***** Excerpted records *****

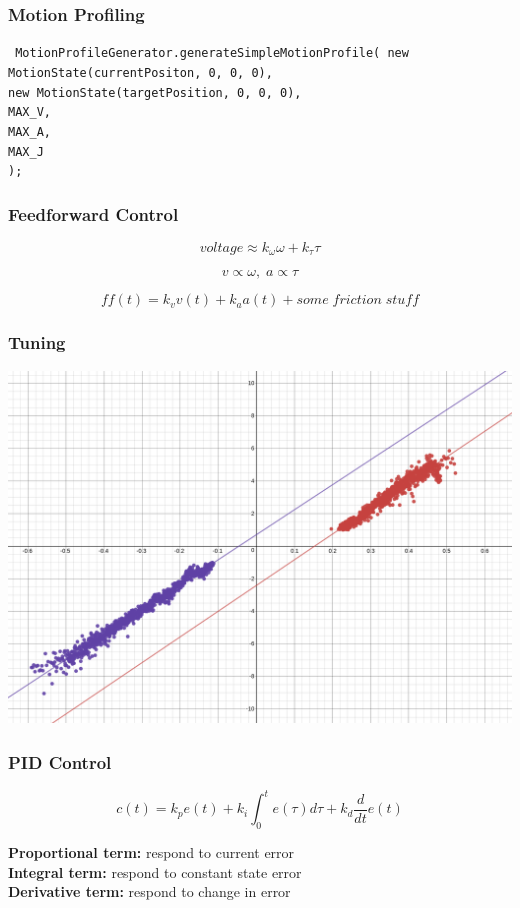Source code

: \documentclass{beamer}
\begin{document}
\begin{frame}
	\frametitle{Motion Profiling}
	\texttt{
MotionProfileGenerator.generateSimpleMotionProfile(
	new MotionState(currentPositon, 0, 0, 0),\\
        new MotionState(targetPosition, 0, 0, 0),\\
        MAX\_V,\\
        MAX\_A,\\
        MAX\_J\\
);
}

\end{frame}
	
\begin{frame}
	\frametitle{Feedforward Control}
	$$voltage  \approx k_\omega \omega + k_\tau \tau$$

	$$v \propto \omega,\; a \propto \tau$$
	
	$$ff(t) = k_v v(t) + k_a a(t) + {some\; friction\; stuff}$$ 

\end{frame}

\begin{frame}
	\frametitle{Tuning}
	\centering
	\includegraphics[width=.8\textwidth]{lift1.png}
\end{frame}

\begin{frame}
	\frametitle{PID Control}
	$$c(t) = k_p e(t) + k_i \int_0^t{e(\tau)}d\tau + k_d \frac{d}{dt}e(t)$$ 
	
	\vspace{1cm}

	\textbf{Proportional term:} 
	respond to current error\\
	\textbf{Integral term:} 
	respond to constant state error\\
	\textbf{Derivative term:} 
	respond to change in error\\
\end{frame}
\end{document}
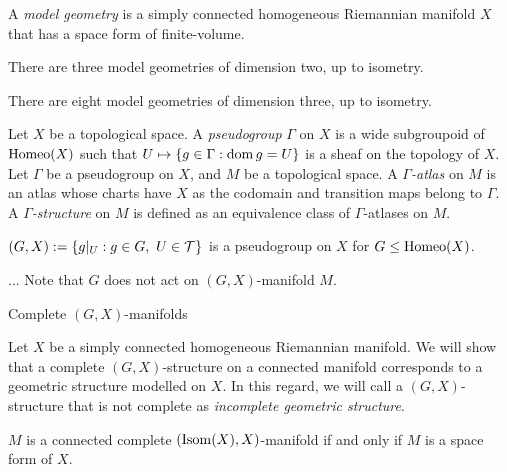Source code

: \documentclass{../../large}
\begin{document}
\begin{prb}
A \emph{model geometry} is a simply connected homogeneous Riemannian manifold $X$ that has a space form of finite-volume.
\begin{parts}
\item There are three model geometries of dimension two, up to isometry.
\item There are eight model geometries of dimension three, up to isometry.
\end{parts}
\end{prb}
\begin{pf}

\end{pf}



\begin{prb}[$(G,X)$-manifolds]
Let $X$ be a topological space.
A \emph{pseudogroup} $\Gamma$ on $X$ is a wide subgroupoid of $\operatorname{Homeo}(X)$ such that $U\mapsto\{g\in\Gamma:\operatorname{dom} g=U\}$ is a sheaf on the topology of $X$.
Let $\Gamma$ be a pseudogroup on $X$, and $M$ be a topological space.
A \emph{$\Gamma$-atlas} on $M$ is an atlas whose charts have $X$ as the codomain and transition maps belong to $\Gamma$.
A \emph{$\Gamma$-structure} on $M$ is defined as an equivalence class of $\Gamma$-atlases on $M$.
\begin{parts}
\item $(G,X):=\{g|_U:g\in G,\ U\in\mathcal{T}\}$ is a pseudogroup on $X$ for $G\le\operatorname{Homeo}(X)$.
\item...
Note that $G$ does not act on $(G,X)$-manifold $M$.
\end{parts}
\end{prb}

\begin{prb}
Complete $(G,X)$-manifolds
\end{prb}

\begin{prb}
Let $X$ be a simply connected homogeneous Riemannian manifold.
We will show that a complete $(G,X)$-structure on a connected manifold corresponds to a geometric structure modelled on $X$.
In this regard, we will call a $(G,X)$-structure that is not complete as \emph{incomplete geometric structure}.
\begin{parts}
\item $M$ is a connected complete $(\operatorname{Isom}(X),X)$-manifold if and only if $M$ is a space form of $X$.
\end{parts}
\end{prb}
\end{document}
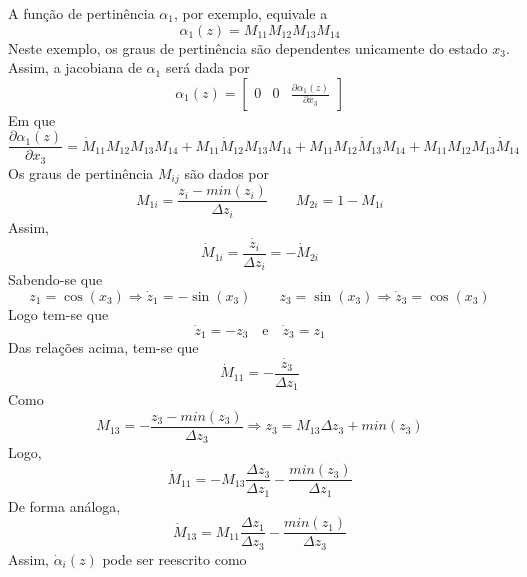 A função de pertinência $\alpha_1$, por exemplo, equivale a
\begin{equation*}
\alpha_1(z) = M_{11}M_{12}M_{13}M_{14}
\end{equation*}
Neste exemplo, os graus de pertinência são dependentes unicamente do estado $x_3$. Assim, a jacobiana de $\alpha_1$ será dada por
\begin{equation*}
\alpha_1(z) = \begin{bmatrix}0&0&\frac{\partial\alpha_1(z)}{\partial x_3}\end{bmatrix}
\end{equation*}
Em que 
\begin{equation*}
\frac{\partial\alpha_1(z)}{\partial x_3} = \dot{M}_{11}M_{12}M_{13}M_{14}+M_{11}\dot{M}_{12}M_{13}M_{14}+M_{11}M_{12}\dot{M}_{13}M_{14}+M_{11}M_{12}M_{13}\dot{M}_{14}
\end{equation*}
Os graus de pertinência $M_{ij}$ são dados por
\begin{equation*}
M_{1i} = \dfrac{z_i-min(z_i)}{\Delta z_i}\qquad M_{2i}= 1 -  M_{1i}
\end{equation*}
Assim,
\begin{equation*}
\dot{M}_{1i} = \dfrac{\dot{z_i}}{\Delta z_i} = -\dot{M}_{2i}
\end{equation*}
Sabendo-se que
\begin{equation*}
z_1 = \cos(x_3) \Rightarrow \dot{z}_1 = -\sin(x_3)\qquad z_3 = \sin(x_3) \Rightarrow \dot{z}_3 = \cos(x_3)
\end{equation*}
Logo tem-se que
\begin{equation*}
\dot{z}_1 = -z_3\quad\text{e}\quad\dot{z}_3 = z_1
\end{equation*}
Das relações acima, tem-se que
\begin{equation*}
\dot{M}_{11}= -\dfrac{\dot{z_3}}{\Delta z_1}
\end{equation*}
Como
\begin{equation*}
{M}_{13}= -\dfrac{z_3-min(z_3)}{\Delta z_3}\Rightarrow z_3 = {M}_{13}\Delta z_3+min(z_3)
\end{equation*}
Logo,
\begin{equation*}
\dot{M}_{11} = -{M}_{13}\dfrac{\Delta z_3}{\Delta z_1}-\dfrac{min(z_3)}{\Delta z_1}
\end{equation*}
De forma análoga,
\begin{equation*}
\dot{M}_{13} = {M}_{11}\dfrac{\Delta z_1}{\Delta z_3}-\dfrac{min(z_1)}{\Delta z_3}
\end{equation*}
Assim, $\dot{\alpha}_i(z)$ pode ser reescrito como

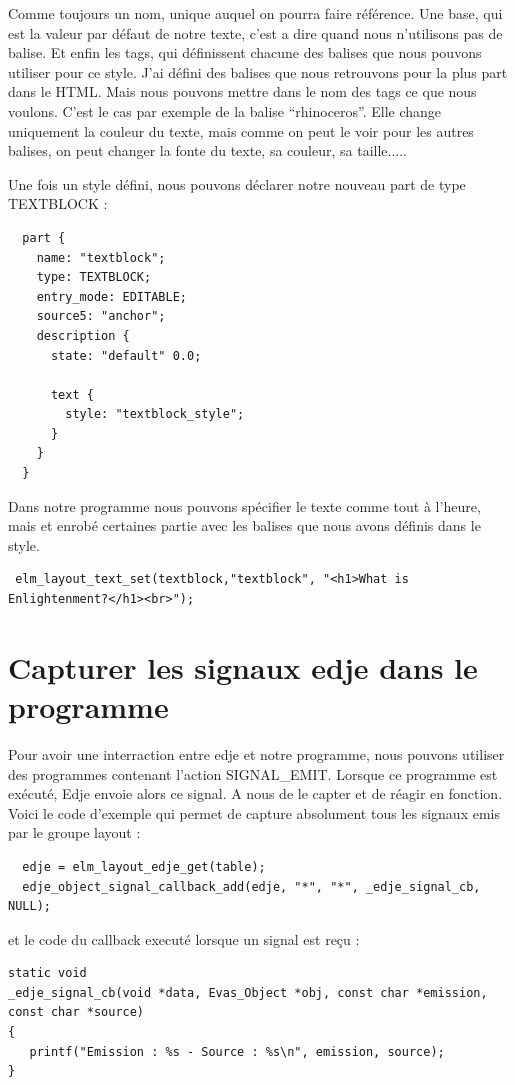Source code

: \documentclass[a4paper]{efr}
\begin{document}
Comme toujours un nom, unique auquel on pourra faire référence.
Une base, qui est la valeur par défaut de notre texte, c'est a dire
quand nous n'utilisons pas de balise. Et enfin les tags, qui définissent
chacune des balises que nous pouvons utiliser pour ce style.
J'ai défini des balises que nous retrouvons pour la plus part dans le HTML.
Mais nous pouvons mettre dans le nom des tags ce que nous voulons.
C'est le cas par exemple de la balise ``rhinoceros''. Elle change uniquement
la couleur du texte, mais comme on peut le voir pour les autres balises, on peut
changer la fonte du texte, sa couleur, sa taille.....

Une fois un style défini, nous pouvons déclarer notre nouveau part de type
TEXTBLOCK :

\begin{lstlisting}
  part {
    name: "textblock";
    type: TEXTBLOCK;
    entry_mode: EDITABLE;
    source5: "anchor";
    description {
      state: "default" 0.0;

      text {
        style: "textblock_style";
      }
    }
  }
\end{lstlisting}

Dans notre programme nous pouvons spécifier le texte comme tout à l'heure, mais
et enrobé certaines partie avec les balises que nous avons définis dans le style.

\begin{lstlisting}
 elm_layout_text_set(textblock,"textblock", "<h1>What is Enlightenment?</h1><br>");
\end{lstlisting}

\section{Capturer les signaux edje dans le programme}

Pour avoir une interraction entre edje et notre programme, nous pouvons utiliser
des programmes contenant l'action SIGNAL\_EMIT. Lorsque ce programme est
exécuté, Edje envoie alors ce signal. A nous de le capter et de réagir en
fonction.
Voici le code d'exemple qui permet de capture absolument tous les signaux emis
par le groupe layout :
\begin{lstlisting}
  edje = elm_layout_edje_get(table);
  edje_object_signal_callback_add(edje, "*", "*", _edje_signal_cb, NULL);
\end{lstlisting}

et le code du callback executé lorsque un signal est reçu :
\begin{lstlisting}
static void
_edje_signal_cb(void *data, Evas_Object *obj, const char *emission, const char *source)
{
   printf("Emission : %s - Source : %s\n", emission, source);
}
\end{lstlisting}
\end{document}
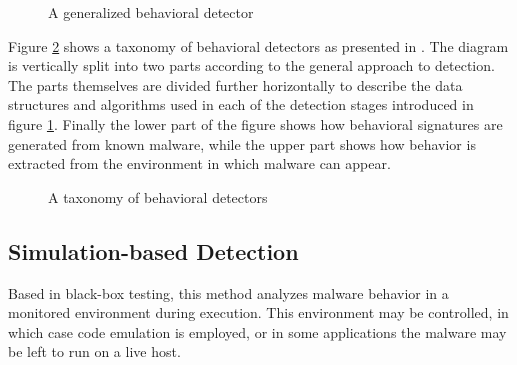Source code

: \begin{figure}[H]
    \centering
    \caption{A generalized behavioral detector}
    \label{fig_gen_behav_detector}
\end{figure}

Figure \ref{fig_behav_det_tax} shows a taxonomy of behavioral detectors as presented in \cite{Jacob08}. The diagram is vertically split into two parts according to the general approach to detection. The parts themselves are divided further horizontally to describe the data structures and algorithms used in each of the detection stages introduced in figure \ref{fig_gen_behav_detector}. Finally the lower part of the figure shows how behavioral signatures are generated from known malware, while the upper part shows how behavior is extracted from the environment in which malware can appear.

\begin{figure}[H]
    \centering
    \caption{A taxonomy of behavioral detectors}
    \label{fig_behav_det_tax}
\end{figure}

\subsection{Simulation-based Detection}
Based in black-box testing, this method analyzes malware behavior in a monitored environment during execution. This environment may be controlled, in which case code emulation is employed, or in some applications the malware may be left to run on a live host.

*****

Instructions for the task
Here the job is to output the lines from the top of the listing through the line holding "k_\omega \omega + k_\tau \tau$$", word for word and without pictures.

Exercise answer
Source code

: \documentclass{beamer}
\begin{document}
\begin{frame}
	\frametitle{Motion Profiling}
	\texttt{
MotionProfileGenerator.generateSimpleMotionProfile(
	new MotionState(currentPositon, 0, 0, 0),\\
        new MotionState(targetPosition, 0, 0, 0),\\
        MAX\_V,\\
        MAX\_A,\\
        MAX\_J\\
);
}

\end{frame}
	
\begin{frame}
	\frametitle{Feedforward Control}
	$$voltage  \approx k_\omega \omega + k_\tau \tau$$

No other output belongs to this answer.